Cluster reveals fundamental 3-D properties of magnetic turbulence

Spectra and anisotropy of magnetic fluctuations in the Earth’s magnetosheath: Cluster observations

What the authors in second article say is, that at certain frequencies that correspond to scales roughly equal to Earth radius and SMALLER, the steepness of distribution is caused by 2D turbulence, and the break frequency (scale) coincides with possible existence of Alfven vortices- I guess 2D vortices in plasma.

What this means is that in between Earth and Sun we have a 2D/3D turbulence mix, caused by presence of Earth in the turbulent 3D solar wind plasma environment, like a defect. The presence of magnetic Earth in Solar wind kind of FILTERS out the dominance of 2D turbulence in the regions in between Earth and Sun.So I guess Sun "radiates" both 2D and 3D turbulence.

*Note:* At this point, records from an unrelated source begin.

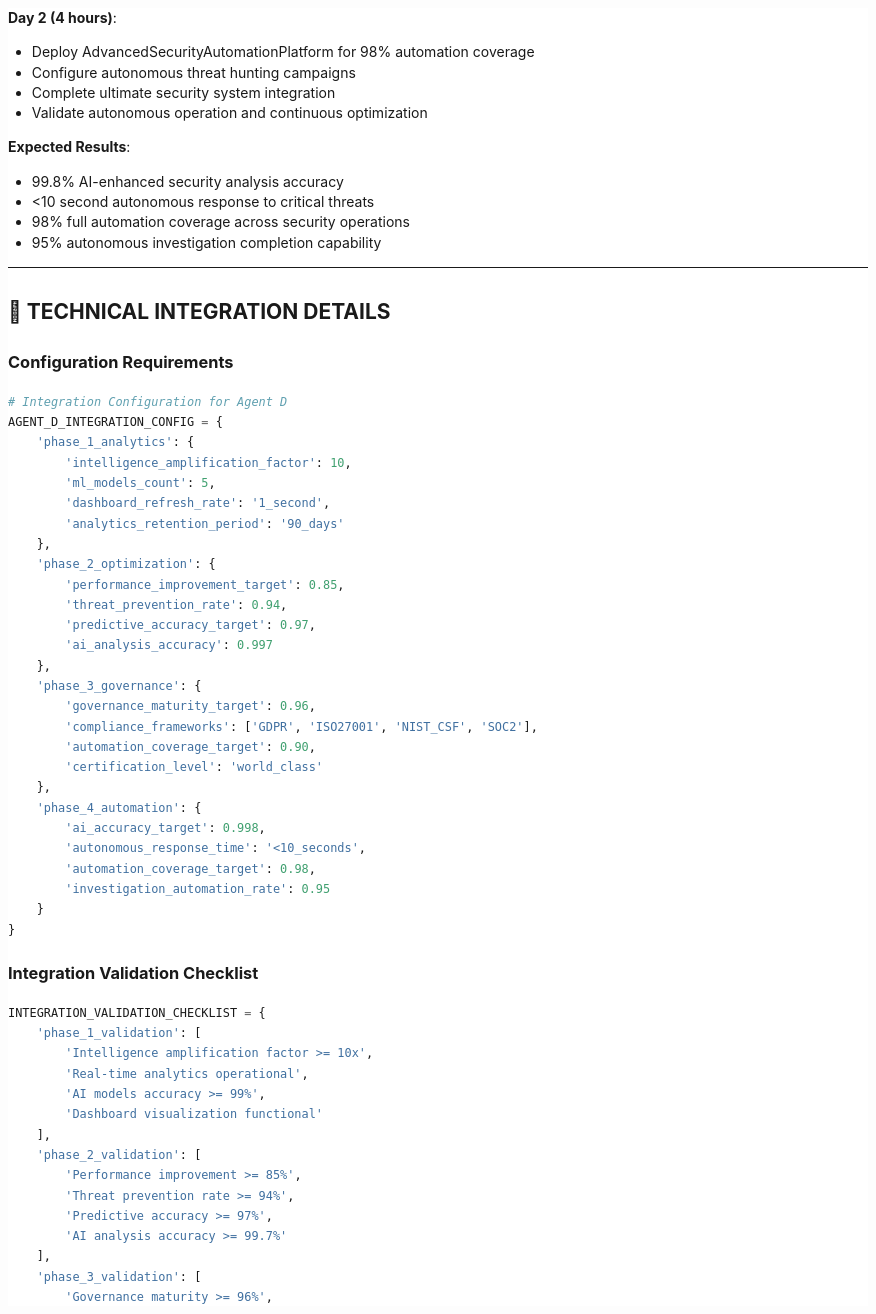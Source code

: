 **Day 2 (4 hours)**:
- Deploy AdvancedSecurityAutomationPlatform for 98% automation coverage
- Configure autonomous threat hunting campaigns
- Complete ultimate security system integration
- Validate autonomous operation and continuous optimization

**Expected Results**:
- 99.8% AI-enhanced security analysis accuracy
- <10 second autonomous response to critical threats
- 98% full automation coverage across security operations
- 95% autonomous investigation completion capability

---

## 🔧 **TECHNICAL INTEGRATION DETAILS**

### **Configuration Requirements**
```python
# Integration Configuration for Agent D
AGENT_D_INTEGRATION_CONFIG = {
    'phase_1_analytics': {
        'intelligence_amplification_factor': 10,
        'ml_models_count': 5,
        'dashboard_refresh_rate': '1_second',
        'analytics_retention_period': '90_days'
    },
    'phase_2_optimization': {
        'performance_improvement_target': 0.85,
        'threat_prevention_rate': 0.94,
        'predictive_accuracy_target': 0.97,
        'ai_analysis_accuracy': 0.997
    },
    'phase_3_governance': {
        'governance_maturity_target': 0.96,
        'compliance_frameworks': ['GDPR', 'ISO27001', 'NIST_CSF', 'SOC2'],
        'automation_coverage_target': 0.90,
        'certification_level': 'world_class'
    },
    'phase_4_automation': {
        'ai_accuracy_target': 0.998,
        'autonomous_response_time': '<10_seconds',
        'automation_coverage_target': 0.98,
        'investigation_automation_rate': 0.95
    }
}
```

### **Integration Validation Checklist**
```python
INTEGRATION_VALIDATION_CHECKLIST = {
    'phase_1_validation': [
        'Intelligence amplification factor >= 10x',
        'Real-time analytics operational',
        'AI models accuracy >= 99%',
        'Dashboard visualization functional'
    ],
    'phase_2_validation': [
        'Performance improvement >= 85%',
        'Threat prevention rate >= 94%',
        'Predictive accuracy >= 97%',
        'AI analysis accuracy >= 99.7%'
    ],
    'phase_3_validation': [
        'Governance maturity >= 96%',
```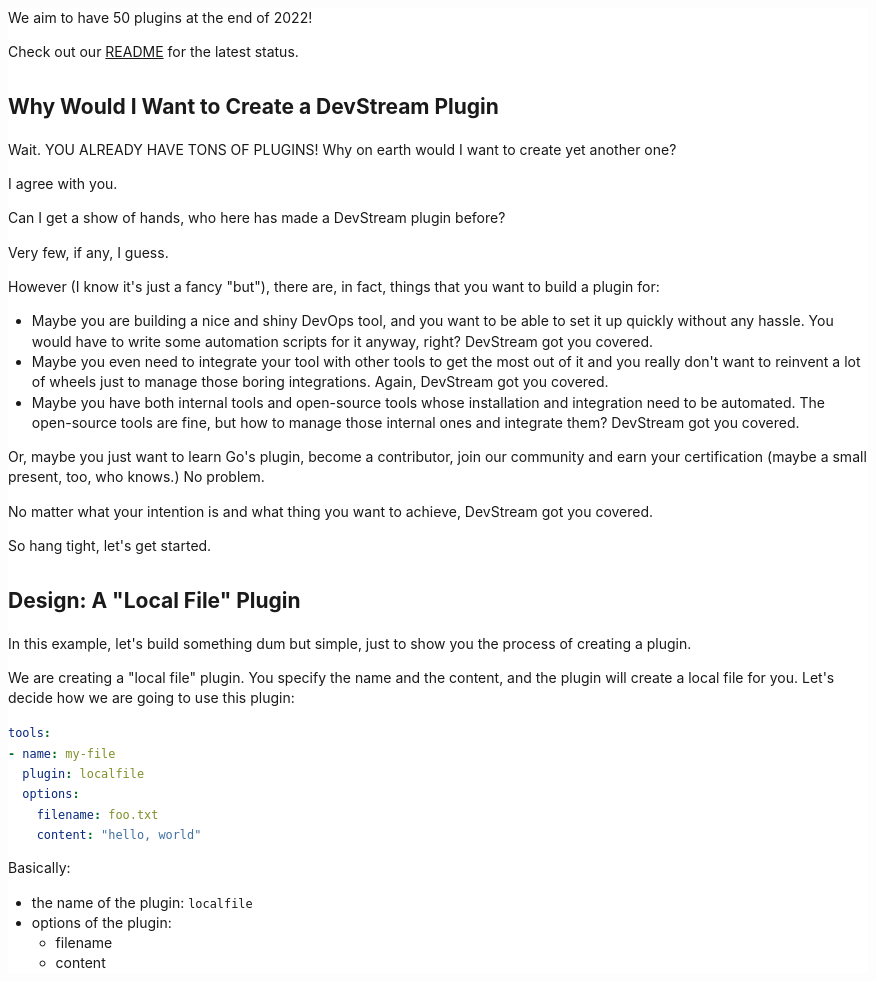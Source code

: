 We aim to have 50 plugins at the end of 2022!

Check out our [README](https://github.com/devstream-io/devstream) for the latest status.

## Why Would I Want to Create a DevStream Plugin

Wait. YOU ALREADY HAVE TONS OF PLUGINS! Why on earth would I want to create yet another one?

I agree with you.

Can I get a show of hands, who here has made a DevStream plugin before?

Very few, if any, I guess.

However (I know it's just a fancy "but"), there are, in fact, things that you want to build a plugin for:

- Maybe you are building a nice and shiny DevOps tool, and you want to be able to set it up quickly without any hassle. You would have to write some automation scripts for it anyway, right? DevStream got you covered.
- Maybe you even need to integrate your tool with other tools to get the most out of it and you really don't want to reinvent a lot of wheels just to manage those boring integrations. Again, DevStream got you covered.
- Maybe you have both internal tools and open-source tools whose installation and integration need to be automated. The open-source tools are fine, but how to manage those internal ones and integrate them? DevStream got you covered.

Or, maybe you just want to learn Go's plugin, become a contributor, join our community and earn your certification (maybe a small present, too, who knows.) No problem.

No matter what your intention is and what thing you want to achieve, DevStream got you covered.

So hang tight, let's get started.

## Design: A "Local File" Plugin

In this example, let's build something dum but simple, just to show you the process of creating a plugin.

We are creating a "local file" plugin. You specify the name and the content, and the plugin will create a local file for you. Let's decide how we are going to use this plugin:

```yaml
tools:
- name: my-file
  plugin: localfile
  options:
    filename: foo.txt
    content: "hello, world"
```

Basically:
- the name of the plugin: `localfile`
- options of the plugin:
    - filename
    - content
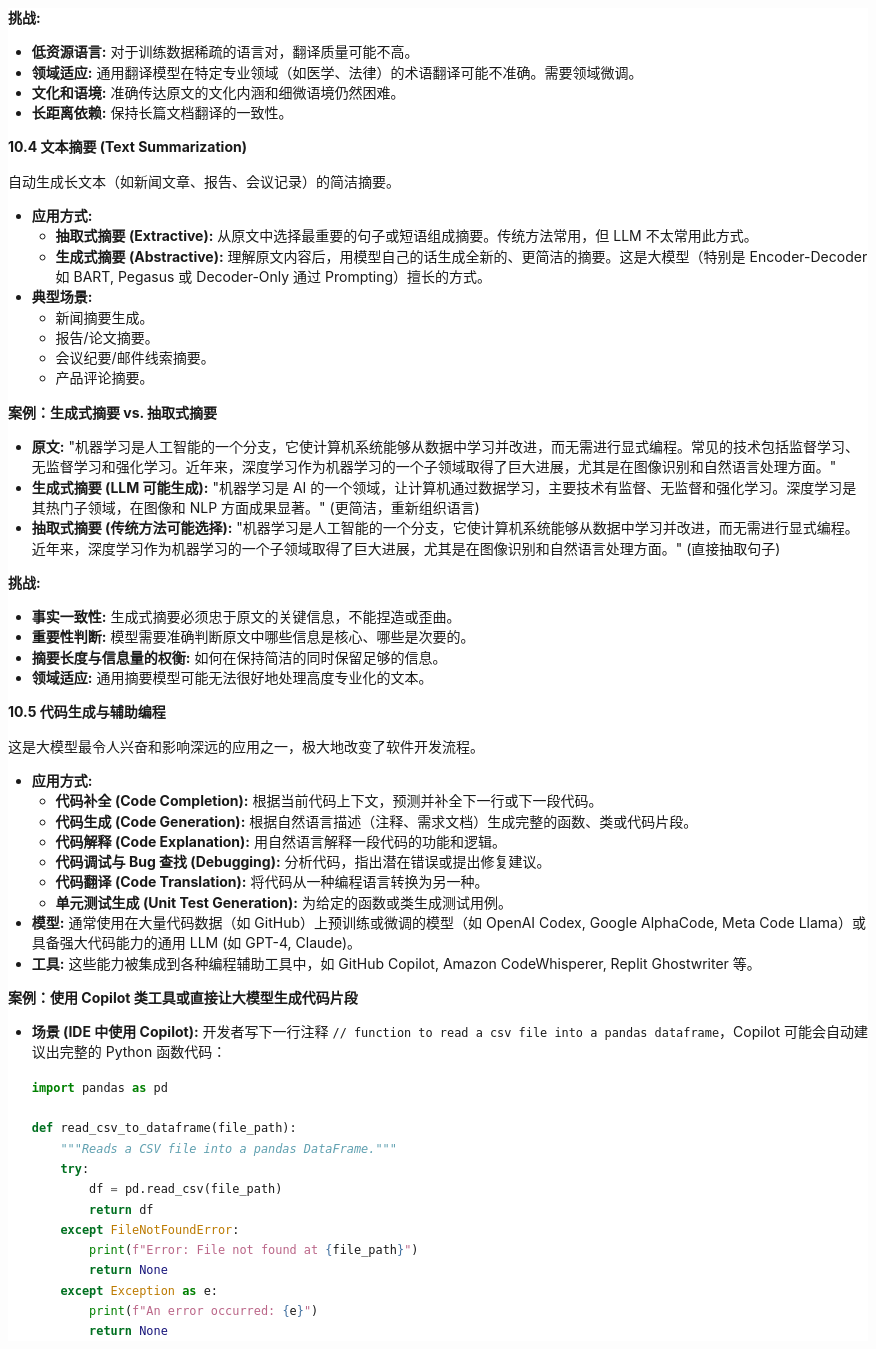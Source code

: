 **挑战:**

* **低资源语言:** 对于训练数据稀疏的语言对，翻译质量可能不高。
* **领域适应:** 通用翻译模型在特定专业领域（如医学、法律）的术语翻译可能不准确。需要领域微调。
* **文化和语境:** 准确传达原文的文化内涵和细微语境仍然困难。
* **长距离依赖:** 保持长篇文档翻译的一致性。

**10.4 文本摘要 (Text Summarization)**

自动生成长文本（如新闻文章、报告、会议记录）的简洁摘要。

* **应用方式:**
  * **抽取式摘要 (Extractive):** 从原文中选择最重要的句子或短语组成摘要。传统方法常用，但 LLM 不太常用此方式。
  * **生成式摘要 (Abstractive):** 理解原文内容后，用模型自己的话生成全新的、更简洁的摘要。这是大模型（特别是 Encoder-Decoder 如 BART, Pegasus 或 Decoder-Only 通过 Prompting）擅长的方式。
* **典型场景:**
  * 新闻摘要生成。
  * 报告/论文摘要。
  * 会议纪要/邮件线索摘要。
  * 产品评论摘要。

**案例：生成式摘要 vs. 抽取式摘要**

* **原文:** "机器学习是人工智能的一个分支，它使计算机系统能够从数据中学习并改进，而无需进行显式编程。常见的技术包括监督学习、无监督学习和强化学习。近年来，深度学习作为机器学习的一个子领域取得了巨大进展，尤其是在图像识别和自然语言处理方面。"
* **生成式摘要 (LLM 可能生成):** "机器学习是 AI 的一个领域，让计算机通过数据学习，主要技术有监督、无监督和强化学习。深度学习是其热门子领域，在图像和 NLP 方面成果显著。" (更简洁，重新组织语言)
* **抽取式摘要 (传统方法可能选择):** "机器学习是人工智能的一个分支，它使计算机系统能够从数据中学习并改进，而无需进行显式编程。近年来，深度学习作为机器学习的一个子领域取得了巨大进展，尤其是在图像识别和自然语言处理方面。" (直接抽取句子)

**挑战:**

* **事实一致性:** 生成式摘要必须忠于原文的关键信息，不能捏造或歪曲。
* **重要性判断:** 模型需要准确判断原文中哪些信息是核心、哪些是次要的。
* **摘要长度与信息量的权衡:** 如何在保持简洁的同时保留足够的信息。
* **领域适应:** 通用摘要模型可能无法很好地处理高度专业化的文本。

**10.5 代码生成与辅助编程**

这是大模型最令人兴奋和影响深远的应用之一，极大地改变了软件开发流程。

* **应用方式:**
  * **代码补全 (Code Completion):** 根据当前代码上下文，预测并补全下一行或下一段代码。
  * **代码生成 (Code Generation):** 根据自然语言描述（注释、需求文档）生成完整的函数、类或代码片段。
  * **代码解释 (Code Explanation):** 用自然语言解释一段代码的功能和逻辑。
  * **代码调试与 Bug 查找 (Debugging):** 分析代码，指出潜在错误或提出修复建议。
  * **代码翻译 (Code Translation):** 将代码从一种编程语言转换为另一种。
  * **单元测试生成 (Unit Test Generation):** 为给定的函数或类生成测试用例。
* **模型:** 通常使用在大量代码数据（如 GitHub）上预训练或微调的模型（如 OpenAI Codex, Google AlphaCode, Meta Code Llama）或具备强大代码能力的通用 LLM (如 GPT-4, Claude)。
* **工具:** 这些能力被集成到各种编程辅助工具中，如 GitHub Copilot, Amazon CodeWhisperer, Replit Ghostwriter 等。

**案例：使用 Copilot 类工具或直接让大模型生成代码片段**

* **场景 (IDE 中使用 Copilot):** 开发者写下一行注释 `// function to read a csv file into a pandas dataframe`，Copilot 可能会自动建议出完整的 Python 函数代码：
  ```python
  import pandas as pd

  def read_csv_to_dataframe(file_path):
      """Reads a CSV file into a pandas DataFrame."""
      try:
          df = pd.read_csv(file_path)
          return df
      except FileNotFoundError:
          print(f"Error: File not found at {file_path}")
          return None
      except Exception as e:
          print(f"An error occurred: {e}")
          return None
  ```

If the turbulence in magnetosheath between Earth and sun at scales smaller than Earth is mostly 2D, that of course creates and existence of an axis perpendicular to the plane of such 2D turbulence which is oriented from Sun to Earth, and naturally such orientation helps Solar excitations to path via magnetosheath by inserting energy into vortexes of such 2D turbulence. Since in 2D turbulence energy moves up, it is obvious that energy from Suns turbulent coronal magnetic movements will be moved from small scales up to higher, the highest being approximately equivalent with Earth size. Thus Earth size would be like a resonance size where 2D and 3D turbulent energy cascades meet.

If this is so, it is possible that in general Suns turbulent energy is pumped into Earth atmosphere which in turn are dissipated into Earth modes via 3D atmospheric turbulence except some stronger events that shoot through the 2D cascade without being fully cascaded up.

In general, there seems to be a coupled 2D/3D turbulence at work in magnetosheath. This resembles a behavior of a sphere/any pressurized region in turbulent flow (e.g vortex breakdown, bubbles etc) . There could be a 2D turbulence region in place where flow hits the sphere.

So there is a permanent linked turbulent cascade that starts with Sun coronal turbulence->Solar wind->Magnotosheath turbulence->Atmospheric turbulence-> and dissipates in Earth normal modes, causing Earth "hum".

Well, these are of course just conjectures.